◆ **YOUR OBJECTIVE**:
Please go through the records below and return every line holding the word "Newton".

# # #

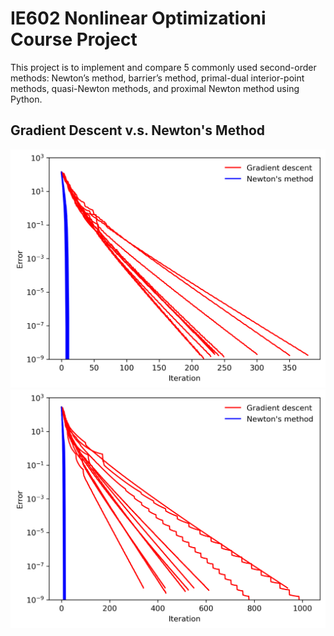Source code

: # IE602 Nonlinear Optimizationi Course Project
This project is to implement and compare 5 commonly used second-order methods: Newton’s 
method, barrier’s method, primal-dual interior-point methods, quasi-Newton
methods, and proximal Newton method using Python.


## Gradient Descent v.s. Newton's Method
![Gradient Descent v.s. Newton's Method](./figure/gradient_descent_newton_1000_100.png)
![Gradient Descent v.s. Newton's Method](./figure/gradient_descent_newton_1000_200.png)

# # #

◆ **RESULT FOR THIS TASK**:
This project is to implement and compare 5 commonly used second-order methods: Newton’s 
method, barrier’s method, primal-dual interior-point methods, quasi-Newton
methods, and proximal Newton method using Python.
## Gradient Descent v.s. Newton's Method
![Gradient Descent v.s. Newton's Method](./figure/gradient_descent_newton_1000_100.png)
![Gradient Descent v.s. Newton's Method](./figure/gradient_descent_newton_1000_200.png)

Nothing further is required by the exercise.